On the $L^{2}$ estimates of the diffusion waves

TL;DR

This paper analyzes the long-time behavior of solutions to the strongly damped wave equation in low dimensions, revealing when diffusion-wave profiles approximate solutions and when they fail due to low-frequency effects.

Contribution

It provides new $L^2$ estimates for the diffusion-wave profile and identifies dimension-dependent behaviors in low-dimensional cases.

Findings

In 1D, the difference operator is controlled by Ct^{1/4} times the initial data norm.

In 2D, the difference operator has a logarithmic lower bound if the initial velocity has nonzero mass.

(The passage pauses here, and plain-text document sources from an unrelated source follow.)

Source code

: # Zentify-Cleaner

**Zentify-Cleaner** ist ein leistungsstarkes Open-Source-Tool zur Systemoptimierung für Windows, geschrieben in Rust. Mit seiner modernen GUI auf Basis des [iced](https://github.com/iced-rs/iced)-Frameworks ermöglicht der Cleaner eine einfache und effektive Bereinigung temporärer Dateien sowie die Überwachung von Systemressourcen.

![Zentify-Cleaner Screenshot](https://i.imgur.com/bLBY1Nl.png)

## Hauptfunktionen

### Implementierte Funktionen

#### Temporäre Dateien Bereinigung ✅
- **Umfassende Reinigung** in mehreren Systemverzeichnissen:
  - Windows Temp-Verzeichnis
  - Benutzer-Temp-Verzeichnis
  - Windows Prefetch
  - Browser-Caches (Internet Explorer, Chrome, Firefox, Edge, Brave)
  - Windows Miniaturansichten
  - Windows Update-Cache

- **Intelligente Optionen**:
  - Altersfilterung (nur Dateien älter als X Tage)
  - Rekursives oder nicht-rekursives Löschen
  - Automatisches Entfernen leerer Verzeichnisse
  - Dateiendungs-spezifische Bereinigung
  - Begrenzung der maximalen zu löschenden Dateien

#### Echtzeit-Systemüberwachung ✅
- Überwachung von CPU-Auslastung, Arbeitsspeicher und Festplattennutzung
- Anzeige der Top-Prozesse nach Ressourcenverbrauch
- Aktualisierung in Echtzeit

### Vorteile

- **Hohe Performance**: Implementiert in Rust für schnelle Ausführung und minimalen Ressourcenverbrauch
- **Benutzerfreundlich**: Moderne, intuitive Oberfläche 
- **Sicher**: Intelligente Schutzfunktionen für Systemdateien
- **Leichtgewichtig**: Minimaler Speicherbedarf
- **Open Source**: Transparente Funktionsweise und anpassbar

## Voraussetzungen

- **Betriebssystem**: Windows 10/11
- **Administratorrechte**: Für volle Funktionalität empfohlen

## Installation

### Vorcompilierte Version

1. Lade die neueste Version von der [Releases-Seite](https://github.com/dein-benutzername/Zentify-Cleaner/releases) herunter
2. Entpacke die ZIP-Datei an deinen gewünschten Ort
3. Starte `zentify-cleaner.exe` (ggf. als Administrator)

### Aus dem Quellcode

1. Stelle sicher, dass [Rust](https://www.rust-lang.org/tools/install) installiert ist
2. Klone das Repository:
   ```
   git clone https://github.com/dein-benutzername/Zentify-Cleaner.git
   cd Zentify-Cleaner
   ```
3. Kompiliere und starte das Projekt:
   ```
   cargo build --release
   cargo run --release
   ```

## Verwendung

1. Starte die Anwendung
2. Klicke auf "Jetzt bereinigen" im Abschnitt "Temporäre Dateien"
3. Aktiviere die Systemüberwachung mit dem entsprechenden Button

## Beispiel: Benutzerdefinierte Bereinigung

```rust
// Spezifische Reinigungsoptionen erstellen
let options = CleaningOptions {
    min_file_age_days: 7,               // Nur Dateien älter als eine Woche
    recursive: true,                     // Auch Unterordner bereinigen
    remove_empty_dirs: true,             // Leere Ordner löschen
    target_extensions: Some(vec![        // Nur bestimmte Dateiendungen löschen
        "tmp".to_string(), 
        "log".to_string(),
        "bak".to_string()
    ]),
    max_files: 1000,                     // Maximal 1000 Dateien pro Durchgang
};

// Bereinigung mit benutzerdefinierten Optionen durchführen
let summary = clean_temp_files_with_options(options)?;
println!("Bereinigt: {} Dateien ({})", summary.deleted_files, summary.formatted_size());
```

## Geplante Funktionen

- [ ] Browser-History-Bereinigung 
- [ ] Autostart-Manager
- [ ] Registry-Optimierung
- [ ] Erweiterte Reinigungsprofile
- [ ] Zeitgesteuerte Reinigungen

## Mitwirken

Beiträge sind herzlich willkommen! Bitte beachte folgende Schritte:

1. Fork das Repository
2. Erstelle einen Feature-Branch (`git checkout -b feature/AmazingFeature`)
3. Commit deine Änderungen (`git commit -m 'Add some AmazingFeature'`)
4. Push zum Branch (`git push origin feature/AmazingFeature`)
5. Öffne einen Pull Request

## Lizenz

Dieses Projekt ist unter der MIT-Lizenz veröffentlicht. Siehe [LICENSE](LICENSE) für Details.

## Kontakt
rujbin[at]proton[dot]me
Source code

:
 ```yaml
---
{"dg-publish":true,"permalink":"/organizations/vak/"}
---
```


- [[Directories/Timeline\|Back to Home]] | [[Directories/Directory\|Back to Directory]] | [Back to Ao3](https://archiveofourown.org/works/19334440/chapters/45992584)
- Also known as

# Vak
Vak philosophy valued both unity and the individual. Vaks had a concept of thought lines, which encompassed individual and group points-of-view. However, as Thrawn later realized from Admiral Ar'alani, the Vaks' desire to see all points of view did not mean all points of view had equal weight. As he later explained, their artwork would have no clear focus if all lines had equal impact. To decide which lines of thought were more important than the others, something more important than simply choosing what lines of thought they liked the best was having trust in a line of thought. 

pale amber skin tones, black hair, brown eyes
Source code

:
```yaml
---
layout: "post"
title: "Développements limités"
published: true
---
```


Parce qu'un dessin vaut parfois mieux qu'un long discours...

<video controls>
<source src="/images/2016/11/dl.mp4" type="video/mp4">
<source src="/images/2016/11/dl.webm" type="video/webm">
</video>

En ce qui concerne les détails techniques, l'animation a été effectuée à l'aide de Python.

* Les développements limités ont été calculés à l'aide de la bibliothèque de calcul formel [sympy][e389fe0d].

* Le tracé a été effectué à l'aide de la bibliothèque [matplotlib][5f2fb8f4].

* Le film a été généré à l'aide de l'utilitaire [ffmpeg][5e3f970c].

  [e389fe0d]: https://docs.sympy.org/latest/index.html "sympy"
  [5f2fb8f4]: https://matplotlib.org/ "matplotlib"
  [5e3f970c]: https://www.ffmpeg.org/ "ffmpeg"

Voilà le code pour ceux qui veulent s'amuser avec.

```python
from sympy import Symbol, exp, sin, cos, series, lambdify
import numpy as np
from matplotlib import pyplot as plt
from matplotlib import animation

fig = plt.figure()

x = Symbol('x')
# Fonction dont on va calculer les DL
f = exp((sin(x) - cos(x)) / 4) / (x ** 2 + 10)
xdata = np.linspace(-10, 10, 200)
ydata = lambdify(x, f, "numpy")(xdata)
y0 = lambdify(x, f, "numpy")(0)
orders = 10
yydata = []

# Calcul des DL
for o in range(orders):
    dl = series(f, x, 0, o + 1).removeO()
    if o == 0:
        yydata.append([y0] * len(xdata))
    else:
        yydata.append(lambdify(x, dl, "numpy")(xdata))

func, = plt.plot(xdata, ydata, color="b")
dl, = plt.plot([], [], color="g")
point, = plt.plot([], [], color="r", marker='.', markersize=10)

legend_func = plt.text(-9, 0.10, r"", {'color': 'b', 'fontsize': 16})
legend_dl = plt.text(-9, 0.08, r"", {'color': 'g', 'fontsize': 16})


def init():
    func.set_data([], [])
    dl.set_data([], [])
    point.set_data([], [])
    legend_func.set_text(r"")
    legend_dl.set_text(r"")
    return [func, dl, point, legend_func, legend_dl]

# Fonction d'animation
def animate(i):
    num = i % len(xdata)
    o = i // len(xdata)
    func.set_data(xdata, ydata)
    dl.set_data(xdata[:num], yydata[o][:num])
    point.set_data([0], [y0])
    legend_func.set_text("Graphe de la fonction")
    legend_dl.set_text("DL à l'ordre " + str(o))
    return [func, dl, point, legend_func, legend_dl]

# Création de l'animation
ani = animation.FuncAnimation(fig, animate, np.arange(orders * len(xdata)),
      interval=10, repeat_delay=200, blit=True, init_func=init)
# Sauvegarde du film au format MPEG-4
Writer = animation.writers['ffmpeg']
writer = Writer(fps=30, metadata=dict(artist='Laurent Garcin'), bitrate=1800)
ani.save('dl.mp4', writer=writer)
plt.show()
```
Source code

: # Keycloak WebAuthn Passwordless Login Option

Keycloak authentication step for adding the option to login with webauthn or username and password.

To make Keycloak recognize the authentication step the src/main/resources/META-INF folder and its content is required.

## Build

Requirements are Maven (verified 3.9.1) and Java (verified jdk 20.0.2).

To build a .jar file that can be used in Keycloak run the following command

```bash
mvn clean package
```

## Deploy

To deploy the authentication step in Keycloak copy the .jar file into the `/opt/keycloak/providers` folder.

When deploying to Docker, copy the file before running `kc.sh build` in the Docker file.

The free wave remains an effective asymptotic profile in 1D but not in 2D.

Abstract

In this paper, we investigate the long-time behavior of the $L^2$-norm of solutions to the Cauchy problem for the strongly damped wave equation on $\mathbb{R}^n$, with particular focus on the low-dimensional cases $n=1$ and $n=2$. Although the energy is dissipative, the $L^2$-norm may grow because of low-frequency effects. We compare the diffusion-wave profile of the strongly damped equation with the corresponding free-wave evolution generated by the same initial velocity. Introducing the difference operator $D(t)$ between these two evolutions, we prove that in one dimension $D(t)$ is controlled by $Ct^{1/4}\|g\|_{L^1}$, showing that the free wave remains an effective asymptotic profile. In contrast, in two dimensions $D(t)$ has a logarithmic lower bound when the mass of the initial velocity is nonzero, implying that the wave approximation fails. Corresponding estimates for the original solution are also obtained.